ACTIVITY. Every line of the data that includes "ORBITER" should be copied out.

Plain-text document sources.

☆ ☆ ☆ ☆

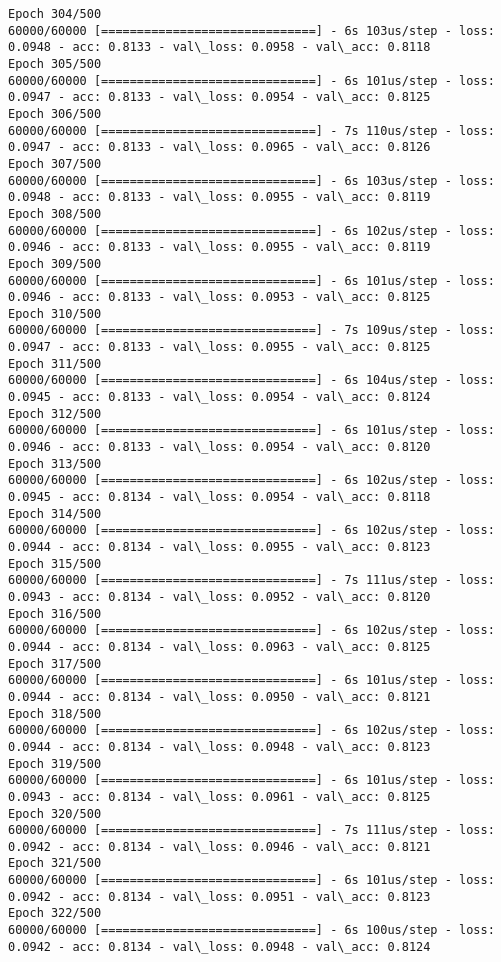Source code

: \documentclass[11pt]{article}
\begin{document}
\begin{Verbatim}[commandchars=\\\{\}]
Epoch 304/500
60000/60000 [==============================] - 6s 103us/step - loss: 0.0948 - acc: 0.8133 - val\_loss: 0.0958 - val\_acc: 0.8118
Epoch 305/500
60000/60000 [==============================] - 6s 101us/step - loss: 0.0947 - acc: 0.8133 - val\_loss: 0.0954 - val\_acc: 0.8125
Epoch 306/500
60000/60000 [==============================] - 7s 110us/step - loss: 0.0947 - acc: 0.8133 - val\_loss: 0.0965 - val\_acc: 0.8126
Epoch 307/500
60000/60000 [==============================] - 6s 103us/step - loss: 0.0948 - acc: 0.8133 - val\_loss: 0.0955 - val\_acc: 0.8119
Epoch 308/500
60000/60000 [==============================] - 6s 102us/step - loss: 0.0946 - acc: 0.8133 - val\_loss: 0.0955 - val\_acc: 0.8119
Epoch 309/500
60000/60000 [==============================] - 6s 101us/step - loss: 0.0946 - acc: 0.8133 - val\_loss: 0.0953 - val\_acc: 0.8125
Epoch 310/500
60000/60000 [==============================] - 7s 109us/step - loss: 0.0947 - acc: 0.8133 - val\_loss: 0.0955 - val\_acc: 0.8125
Epoch 311/500
60000/60000 [==============================] - 6s 104us/step - loss: 0.0945 - acc: 0.8133 - val\_loss: 0.0954 - val\_acc: 0.8124
Epoch 312/500
60000/60000 [==============================] - 6s 101us/step - loss: 0.0946 - acc: 0.8133 - val\_loss: 0.0954 - val\_acc: 0.8120
Epoch 313/500
60000/60000 [==============================] - 6s 102us/step - loss: 0.0945 - acc: 0.8134 - val\_loss: 0.0954 - val\_acc: 0.8118
Epoch 314/500
60000/60000 [==============================] - 6s 102us/step - loss: 0.0944 - acc: 0.8134 - val\_loss: 0.0955 - val\_acc: 0.8123
Epoch 315/500
60000/60000 [==============================] - 7s 111us/step - loss: 0.0943 - acc: 0.8134 - val\_loss: 0.0952 - val\_acc: 0.8120
Epoch 316/500
60000/60000 [==============================] - 6s 102us/step - loss: 0.0944 - acc: 0.8134 - val\_loss: 0.0963 - val\_acc: 0.8125
Epoch 317/500
60000/60000 [==============================] - 6s 101us/step - loss: 0.0944 - acc: 0.8134 - val\_loss: 0.0950 - val\_acc: 0.8121
Epoch 318/500
60000/60000 [==============================] - 6s 102us/step - loss: 0.0944 - acc: 0.8134 - val\_loss: 0.0948 - val\_acc: 0.8123
Epoch 319/500
60000/60000 [==============================] - 6s 101us/step - loss: 0.0943 - acc: 0.8134 - val\_loss: 0.0961 - val\_acc: 0.8125
Epoch 320/500
60000/60000 [==============================] - 7s 111us/step - loss: 0.0942 - acc: 0.8134 - val\_loss: 0.0946 - val\_acc: 0.8121
Epoch 321/500
60000/60000 [==============================] - 6s 101us/step - loss: 0.0942 - acc: 0.8134 - val\_loss: 0.0951 - val\_acc: 0.8123
Epoch 322/500
60000/60000 [==============================] - 6s 100us/step - loss: 0.0942 - acc: 0.8134 - val\_loss: 0.0948 - val\_acc: 0.8124

\end{Verbatim}
\end{document}
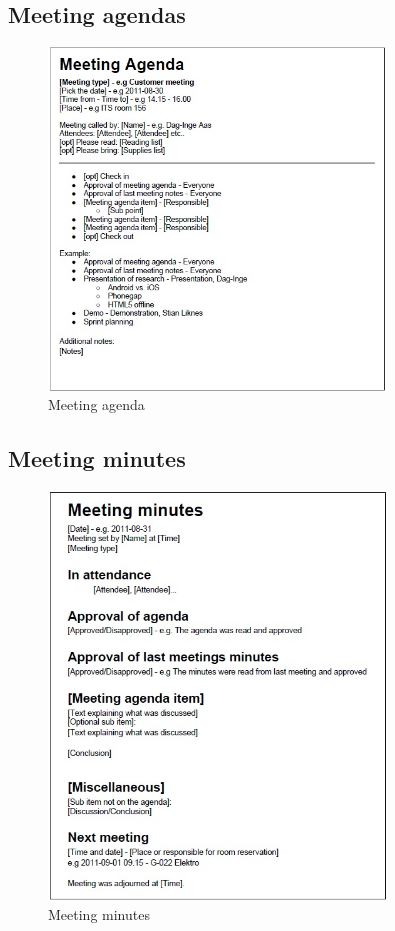 	\subsection{Meeting agendas}
		\begin{figure}[htb]
			\centering
			\includegraphics[width=0.8\textwidth]{appendix/meeting_agenda.jpg}
			\caption{Meeting agenda}
			\label{fig:meeting-agenda}
		\end{figure}
	
	\newpage
	\subsection{Meeting minutes}
		\begin{figure}[htb]
			\centering
			\includegraphics[width=0.8\textwidth]{appendix/meeting_minutes.jpg}
			\caption{Meeting minutes}
			\label{fig:meeting-minutes}
		\end{figure}
	
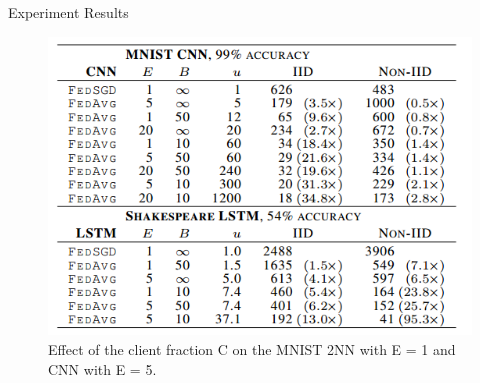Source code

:\documentclass{beamer}
\begin{document}
\begin{frame}{Experiment Results}
	\begin{figure}[htbp]
		\centering
		\includegraphics[scale=0.7]{table2.png}
		\caption{Effect of the client fraction C on the MNIST 2NN
			with E = 1 and CNN with E = 5.}
	\end{figure}
\end{frame}
\end{document}
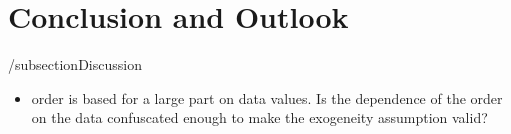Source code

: \newpage
\section{Conclusion and Outlook}



/subsection{Discussion}
\begin{itemize}
    \item order is based for a large part on data values. Is the dependence of the order on the data confuscated enough to make the exogeneity assumption valid?
\end{itemize}

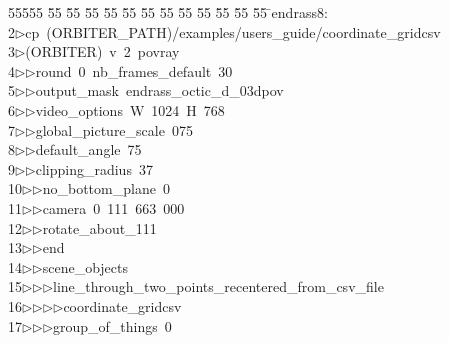 %
%
\begin{tabbing}
55555 \= 55 \= 55 \= 55 \= 55 \= 55 \= 55 \= 55 \= 55 \= 55 \= 55 \= 55 \= 55 \= \>endrass8:\\[0pt]
2\>$\triangleright$\>cp\ (ORBITER\_PATH)/examples/users\_guide/coordinate\_gridcsv\ \\[0pt]
3\>$\triangleright$\>(ORBITER)\ v\ 2\ povray\ \\[0pt]
4\>$\triangleright$\>$\triangleright$\>round\ 0\ nb\_frames\_default\ 30\ \\[0pt]
5\>$\triangleright$\>$\triangleright$\>output\_mask\ endrass\_octic\_d\_03dpov\ \\[0pt]
6\>$\triangleright$\>$\triangleright$\>video\_options\ W\ 1024\ H\ 768\ \\[0pt]
7\>$\triangleright$\>$\triangleright$\>global\_picture\_scale\ 075\ \\[0pt]
8\>$\triangleright$\>$\triangleright$\>default\_angle\ 75\ \\[0pt]
9\>$\triangleright$\>$\triangleright$\>clipping\_radius\ 37\ \\[0pt]
10\>$\triangleright$\>$\triangleright$\>no\_bottom\_plane\ 0\ \\[0pt]
11\>$\triangleright$\>$\triangleright$\>camera\ 0\ 111\ 663\ 000\ \\[0pt]
12\>$\triangleright$\>$\triangleright$\>rotate\_about\_111\ \\[0pt]
13\>$\triangleright$\>$\triangleright$\>end\ \\[0pt]
14\>$\triangleright$\>$\triangleright$\>scene\_objects\ \\[0pt]
15\>$\triangleright$\>$\triangleright$\>$\triangleright$\>line\_through\_two\_points\_recentered\_from\_csv\_file\ \\[0pt]
16\>$\triangleright$\>$\triangleright$\>$\triangleright$\>$\triangleright$\>coordinate\_gridcsv\ \\[0pt]
17\>$\triangleright$\>$\triangleright$\>$\triangleright$\>group\_of\_things\ 0\ \\[0pt]

\end{tabbing}
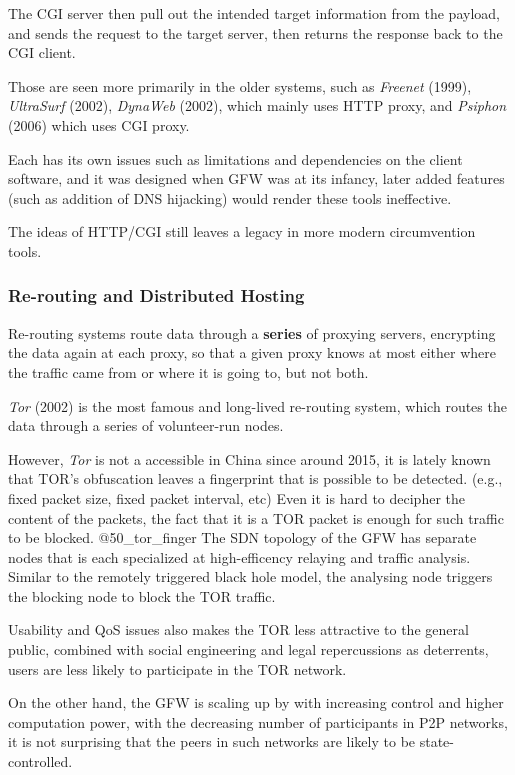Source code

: The CGI server then pull out the intended target information from the
payload, and sends the request to the target server, then returns the
response back to the CGI client.

Those are seen more primarily in the older systems, such as
\emph{Freenet} (1999), \emph{UltraSurf} (2002), \emph{DynaWeb} (2002),
which mainly uses HTTP proxy, and \emph{Psiphon} (2006) which uses CGI
proxy.

Each has its own issues such as limitations and dependencies on the
client software, and it was designed when GFW was at its infancy, later
added features (such as addition of DNS hijacking) would render these
tools ineffective.

The ideas of HTTP/CGI still leaves a legacy in more modern circumvention
tools.

\hypertarget{re-routing-and-distributed-hosting}{%
\subsubsection{Re-routing and Distributed
Hosting}\label{re-routing-and-distributed-hosting}}

Re-routing systems route data through a \textbf{series} of proxying
servers, encrypting the data again at each proxy, so that a given proxy
knows at most either where the traffic came from or where it is going
to, but not both.

\emph{Tor} (2002) is the most famous and long-lived re-routing system,
which routes the data through a series of volunteer-run nodes.

However, \emph{Tor} is not a accessible in China since around 2015, it
is lately known that TOR's obfuscation leaves a fingerprint that is
possible to be detected. (e.g., fixed packet size, fixed packet
interval, etc) Even it is hard to decipher the content of the packets,
the fact that it is a TOR packet is enough for such traffic to be
blocked. @50\_tor\_finger The SDN topology of the GFW has separate nodes
that is each specialized at high-efficency relaying and traffic
analysis. Similar to the remotely triggered black hole model, the
analysing node triggers the blocking node to block the TOR traffic.

Usability and QoS issues also makes the TOR less attractive to the
general public, combined with social engineering and legal repercussions
as deterrents, users are less likely to participate in the TOR network.

On the other hand, the GFW is scaling up by with increasing control and
higher computation power, with the decreasing number of participants in
P2P networks, it is not surprising that the peers in such networks are
likely to be state-controlled.

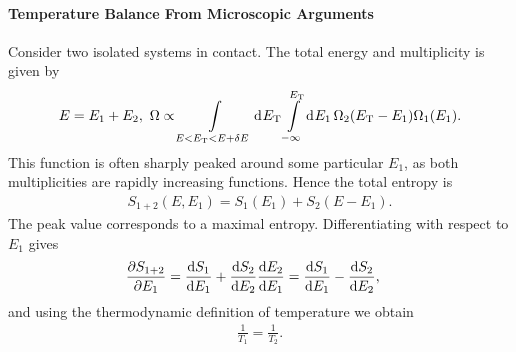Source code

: \paragraph{Temperature Balance From Microscopic Arguments}
Consider two isolated systems in contact. The total energy and multiplicity is given by
\begin{align*}
	E = E_{1} + E_{2},\ \Omega \propto \int\limits_{E < E_{\text{T}} < E + \delta E}^{}\dd[]{E_{\text{T}}}\int\limits_{-\infty}^{E_{\text{T}}}\dd[]{E_{1}}\Omega_{2}(E_{\text{T}} - E_{1})\Omega_{1}(E_{1}).
\end{align*}
This function is often sharply peaked around some particular $E_{1}$, as both multiplicities are rapidly increasing functions. Hence the total entropy is
\begin{align*}
	S_{1 + 2}(E, E_{1}) = S_{1}(E_{1}) + S_{2}(E - E_{1}).
\end{align*}
The peak value corresponds to a maximal entropy. Differentiating with respect to $E_{1}$ gives
\begin{align*}
	\pdv{S_{1 + 2}}{E_{1}}                 &= \dv{S_{1}}{E_{1}} + \dv{S_{2}}{E_{2}}\dv{E_{2}}{E_{1}} = \dv{S_{1}}{E_{1}} - \dv{S_{2}}{E_{2}},
\end{align*}
and using the thermodynamic definition of temperature we obtain
\begin{align*}
	\frac{1}{T_{1}} = \frac{1}{T_{2}}.
\end{align*}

☆ ☆ ☆ ☆

FINISHED TASK.
2\>$\triangleright$\>cp\ (ORBITER\_PATH)/examples/users\_guide/coordinate\_gridcsv\ \\[0pt]
3\>$\triangleright$\>(ORBITER)\ v\ 2\ povray\ \\[0pt]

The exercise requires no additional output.